■ **Work to complete**
Give the data again exactly, from its opening line through the line in which "verify by construction" appears.
Content starts
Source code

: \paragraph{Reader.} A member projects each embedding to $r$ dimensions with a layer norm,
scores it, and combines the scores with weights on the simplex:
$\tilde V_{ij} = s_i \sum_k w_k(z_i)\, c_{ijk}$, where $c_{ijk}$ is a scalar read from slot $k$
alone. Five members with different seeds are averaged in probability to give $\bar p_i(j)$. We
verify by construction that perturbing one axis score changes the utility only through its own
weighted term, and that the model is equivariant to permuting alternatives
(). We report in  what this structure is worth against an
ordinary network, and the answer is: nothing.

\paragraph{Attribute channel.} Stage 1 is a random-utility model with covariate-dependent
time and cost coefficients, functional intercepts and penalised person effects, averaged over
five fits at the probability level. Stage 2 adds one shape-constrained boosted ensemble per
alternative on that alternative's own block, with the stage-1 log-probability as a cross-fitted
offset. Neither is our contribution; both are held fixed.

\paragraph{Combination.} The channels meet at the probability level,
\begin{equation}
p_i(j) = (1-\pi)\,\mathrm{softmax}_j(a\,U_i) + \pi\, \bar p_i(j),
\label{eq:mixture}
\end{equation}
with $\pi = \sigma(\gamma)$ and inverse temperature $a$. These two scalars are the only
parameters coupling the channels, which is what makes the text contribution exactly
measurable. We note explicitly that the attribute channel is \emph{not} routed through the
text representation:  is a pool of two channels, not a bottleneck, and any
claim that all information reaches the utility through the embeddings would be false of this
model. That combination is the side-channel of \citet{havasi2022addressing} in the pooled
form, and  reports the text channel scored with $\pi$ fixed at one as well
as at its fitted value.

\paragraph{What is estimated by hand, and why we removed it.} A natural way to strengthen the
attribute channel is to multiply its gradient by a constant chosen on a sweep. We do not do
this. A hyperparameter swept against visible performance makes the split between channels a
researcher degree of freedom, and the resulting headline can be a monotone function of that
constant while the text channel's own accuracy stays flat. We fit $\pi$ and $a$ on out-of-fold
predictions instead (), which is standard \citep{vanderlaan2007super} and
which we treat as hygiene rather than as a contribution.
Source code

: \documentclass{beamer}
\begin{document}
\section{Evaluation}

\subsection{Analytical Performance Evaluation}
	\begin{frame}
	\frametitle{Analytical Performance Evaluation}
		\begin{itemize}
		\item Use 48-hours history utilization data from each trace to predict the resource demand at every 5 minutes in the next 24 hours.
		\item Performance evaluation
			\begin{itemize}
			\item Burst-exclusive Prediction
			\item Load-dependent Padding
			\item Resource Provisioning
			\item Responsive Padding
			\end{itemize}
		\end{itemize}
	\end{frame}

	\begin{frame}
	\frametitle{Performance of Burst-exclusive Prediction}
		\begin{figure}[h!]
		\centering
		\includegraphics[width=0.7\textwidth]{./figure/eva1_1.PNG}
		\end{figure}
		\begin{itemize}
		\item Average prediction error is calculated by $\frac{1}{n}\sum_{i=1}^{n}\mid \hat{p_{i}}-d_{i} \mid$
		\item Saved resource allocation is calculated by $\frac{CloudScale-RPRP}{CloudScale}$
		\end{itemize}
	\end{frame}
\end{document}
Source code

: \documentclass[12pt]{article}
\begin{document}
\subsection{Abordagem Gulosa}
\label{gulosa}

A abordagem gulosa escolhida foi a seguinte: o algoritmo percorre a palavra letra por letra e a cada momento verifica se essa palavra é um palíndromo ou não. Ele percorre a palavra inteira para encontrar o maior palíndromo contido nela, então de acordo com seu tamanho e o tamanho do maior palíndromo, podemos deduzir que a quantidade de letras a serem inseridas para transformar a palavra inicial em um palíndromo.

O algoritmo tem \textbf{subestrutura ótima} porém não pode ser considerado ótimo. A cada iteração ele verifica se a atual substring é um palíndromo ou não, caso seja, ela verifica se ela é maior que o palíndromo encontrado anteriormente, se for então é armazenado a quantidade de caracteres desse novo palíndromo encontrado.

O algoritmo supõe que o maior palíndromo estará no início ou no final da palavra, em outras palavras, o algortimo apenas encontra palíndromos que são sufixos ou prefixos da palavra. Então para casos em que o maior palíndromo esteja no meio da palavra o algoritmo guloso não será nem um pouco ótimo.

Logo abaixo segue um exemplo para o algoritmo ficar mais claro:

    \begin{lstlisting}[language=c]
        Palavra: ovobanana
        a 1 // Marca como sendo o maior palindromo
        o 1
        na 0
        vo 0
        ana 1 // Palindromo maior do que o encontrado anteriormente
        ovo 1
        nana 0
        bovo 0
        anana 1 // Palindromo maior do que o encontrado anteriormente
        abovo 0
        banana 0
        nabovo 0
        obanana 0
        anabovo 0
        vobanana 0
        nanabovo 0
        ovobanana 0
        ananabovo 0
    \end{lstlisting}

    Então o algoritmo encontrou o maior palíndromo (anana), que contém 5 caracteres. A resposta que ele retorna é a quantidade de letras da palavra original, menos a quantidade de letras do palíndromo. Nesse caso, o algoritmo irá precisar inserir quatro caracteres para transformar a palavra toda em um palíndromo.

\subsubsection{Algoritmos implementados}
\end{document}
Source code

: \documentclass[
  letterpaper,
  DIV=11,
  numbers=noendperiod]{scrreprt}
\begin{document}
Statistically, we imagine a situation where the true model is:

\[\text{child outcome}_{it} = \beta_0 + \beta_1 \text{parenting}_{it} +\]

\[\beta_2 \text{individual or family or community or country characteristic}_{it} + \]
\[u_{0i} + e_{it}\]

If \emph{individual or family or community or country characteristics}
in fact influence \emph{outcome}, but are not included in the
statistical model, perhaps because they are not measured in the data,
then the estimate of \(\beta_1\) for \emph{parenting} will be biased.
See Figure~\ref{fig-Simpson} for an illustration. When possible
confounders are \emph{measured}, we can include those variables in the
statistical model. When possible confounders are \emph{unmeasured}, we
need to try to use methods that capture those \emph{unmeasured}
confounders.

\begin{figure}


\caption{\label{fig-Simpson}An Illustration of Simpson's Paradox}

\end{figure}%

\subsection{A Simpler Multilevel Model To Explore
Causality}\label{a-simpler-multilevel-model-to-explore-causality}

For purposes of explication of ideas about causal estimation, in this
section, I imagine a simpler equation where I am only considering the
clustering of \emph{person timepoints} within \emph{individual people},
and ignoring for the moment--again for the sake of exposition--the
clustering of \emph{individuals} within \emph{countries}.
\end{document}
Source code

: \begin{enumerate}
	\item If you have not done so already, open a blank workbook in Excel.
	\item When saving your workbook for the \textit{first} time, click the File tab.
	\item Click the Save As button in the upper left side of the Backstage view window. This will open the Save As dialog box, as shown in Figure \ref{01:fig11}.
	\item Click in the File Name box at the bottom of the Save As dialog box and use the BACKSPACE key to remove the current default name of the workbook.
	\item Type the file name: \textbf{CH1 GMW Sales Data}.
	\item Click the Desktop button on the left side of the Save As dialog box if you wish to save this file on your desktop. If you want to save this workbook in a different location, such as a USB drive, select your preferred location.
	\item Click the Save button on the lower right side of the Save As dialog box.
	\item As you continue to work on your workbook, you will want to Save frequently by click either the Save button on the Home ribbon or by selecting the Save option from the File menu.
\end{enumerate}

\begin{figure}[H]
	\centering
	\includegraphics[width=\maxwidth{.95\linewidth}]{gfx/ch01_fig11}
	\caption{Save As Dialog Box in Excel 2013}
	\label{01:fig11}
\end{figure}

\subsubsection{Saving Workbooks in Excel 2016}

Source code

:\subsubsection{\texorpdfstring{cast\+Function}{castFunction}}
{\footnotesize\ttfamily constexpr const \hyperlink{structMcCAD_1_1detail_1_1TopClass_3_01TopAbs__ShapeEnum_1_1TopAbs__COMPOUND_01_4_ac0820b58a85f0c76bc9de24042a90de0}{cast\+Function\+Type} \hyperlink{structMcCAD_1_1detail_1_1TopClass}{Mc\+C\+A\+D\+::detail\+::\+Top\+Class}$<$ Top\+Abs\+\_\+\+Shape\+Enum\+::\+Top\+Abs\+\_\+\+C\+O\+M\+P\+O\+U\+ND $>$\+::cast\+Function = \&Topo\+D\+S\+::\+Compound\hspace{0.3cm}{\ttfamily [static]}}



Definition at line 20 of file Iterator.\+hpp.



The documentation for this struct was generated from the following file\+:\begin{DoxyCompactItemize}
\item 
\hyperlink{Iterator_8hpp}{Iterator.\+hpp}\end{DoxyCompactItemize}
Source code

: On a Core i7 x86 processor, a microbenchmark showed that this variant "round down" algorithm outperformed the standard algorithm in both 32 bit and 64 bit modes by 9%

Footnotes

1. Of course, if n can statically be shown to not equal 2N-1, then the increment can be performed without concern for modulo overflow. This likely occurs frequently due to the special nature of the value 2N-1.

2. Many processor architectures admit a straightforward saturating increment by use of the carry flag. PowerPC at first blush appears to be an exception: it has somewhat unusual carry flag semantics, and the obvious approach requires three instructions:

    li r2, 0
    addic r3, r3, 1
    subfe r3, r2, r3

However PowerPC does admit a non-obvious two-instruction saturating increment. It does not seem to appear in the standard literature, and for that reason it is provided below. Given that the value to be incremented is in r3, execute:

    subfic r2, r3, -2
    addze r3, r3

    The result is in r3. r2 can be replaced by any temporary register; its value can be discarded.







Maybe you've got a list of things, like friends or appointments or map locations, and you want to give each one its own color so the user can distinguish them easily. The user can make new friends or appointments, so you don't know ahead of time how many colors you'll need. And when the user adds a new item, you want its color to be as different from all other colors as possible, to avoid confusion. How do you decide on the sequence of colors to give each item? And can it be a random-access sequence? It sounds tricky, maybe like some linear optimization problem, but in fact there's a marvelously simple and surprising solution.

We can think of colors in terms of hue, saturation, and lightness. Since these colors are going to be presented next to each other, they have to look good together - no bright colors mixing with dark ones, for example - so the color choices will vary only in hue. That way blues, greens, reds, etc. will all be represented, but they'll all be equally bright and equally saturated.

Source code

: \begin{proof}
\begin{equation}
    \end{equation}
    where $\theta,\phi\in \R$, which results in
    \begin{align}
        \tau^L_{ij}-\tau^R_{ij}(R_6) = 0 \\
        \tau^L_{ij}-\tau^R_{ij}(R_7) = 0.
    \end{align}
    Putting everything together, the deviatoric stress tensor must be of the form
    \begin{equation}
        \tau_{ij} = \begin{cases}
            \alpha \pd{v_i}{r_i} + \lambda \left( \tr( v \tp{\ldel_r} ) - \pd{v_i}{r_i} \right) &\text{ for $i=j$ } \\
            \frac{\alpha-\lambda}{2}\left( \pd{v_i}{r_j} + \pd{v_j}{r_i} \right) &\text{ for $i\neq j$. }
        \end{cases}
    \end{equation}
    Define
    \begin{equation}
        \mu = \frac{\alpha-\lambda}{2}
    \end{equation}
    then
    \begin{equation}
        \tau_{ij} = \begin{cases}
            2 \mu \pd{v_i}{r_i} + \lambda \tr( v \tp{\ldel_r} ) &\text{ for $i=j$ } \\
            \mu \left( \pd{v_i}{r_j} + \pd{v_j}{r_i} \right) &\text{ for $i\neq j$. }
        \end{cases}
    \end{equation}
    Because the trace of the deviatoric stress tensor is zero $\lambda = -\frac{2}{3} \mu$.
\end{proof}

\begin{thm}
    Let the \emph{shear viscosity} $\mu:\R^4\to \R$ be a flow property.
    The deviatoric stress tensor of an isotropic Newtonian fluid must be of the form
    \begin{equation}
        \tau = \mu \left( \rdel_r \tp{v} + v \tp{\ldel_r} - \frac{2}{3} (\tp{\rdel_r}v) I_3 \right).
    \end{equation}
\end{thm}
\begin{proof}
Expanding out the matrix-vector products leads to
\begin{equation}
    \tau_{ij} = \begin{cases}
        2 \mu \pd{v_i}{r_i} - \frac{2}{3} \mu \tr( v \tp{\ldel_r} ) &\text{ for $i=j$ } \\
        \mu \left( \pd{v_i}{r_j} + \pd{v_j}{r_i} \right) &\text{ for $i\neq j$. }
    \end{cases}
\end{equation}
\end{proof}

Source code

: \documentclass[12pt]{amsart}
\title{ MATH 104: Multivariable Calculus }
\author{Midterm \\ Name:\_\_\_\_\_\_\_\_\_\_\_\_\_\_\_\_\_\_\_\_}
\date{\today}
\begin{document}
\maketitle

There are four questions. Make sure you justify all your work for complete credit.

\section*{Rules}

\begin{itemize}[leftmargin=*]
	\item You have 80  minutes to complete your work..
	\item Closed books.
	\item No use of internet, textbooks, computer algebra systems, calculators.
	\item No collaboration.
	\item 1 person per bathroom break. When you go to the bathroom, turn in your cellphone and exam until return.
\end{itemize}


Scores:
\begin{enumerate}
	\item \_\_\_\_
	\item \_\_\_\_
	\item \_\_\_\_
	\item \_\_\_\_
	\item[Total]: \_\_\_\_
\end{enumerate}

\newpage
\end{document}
Content ends
■ **Response to the exercise**
Source code

: \paragraph{Reader.} A member projects each embedding to $r$ dimensions with a layer norm,
scores it, and combines the scores with weights on the simplex:
$\tilde V_{ij} = s_i \sum_k w_k(z_i)\, c_{ijk}$, where $c_{ijk}$ is a scalar read from slot $k$
alone. Five members with different seeds are averaged in probability to give $\bar p_i(j)$. We
verify by construction that perturbing one axis score changes the utility only through its own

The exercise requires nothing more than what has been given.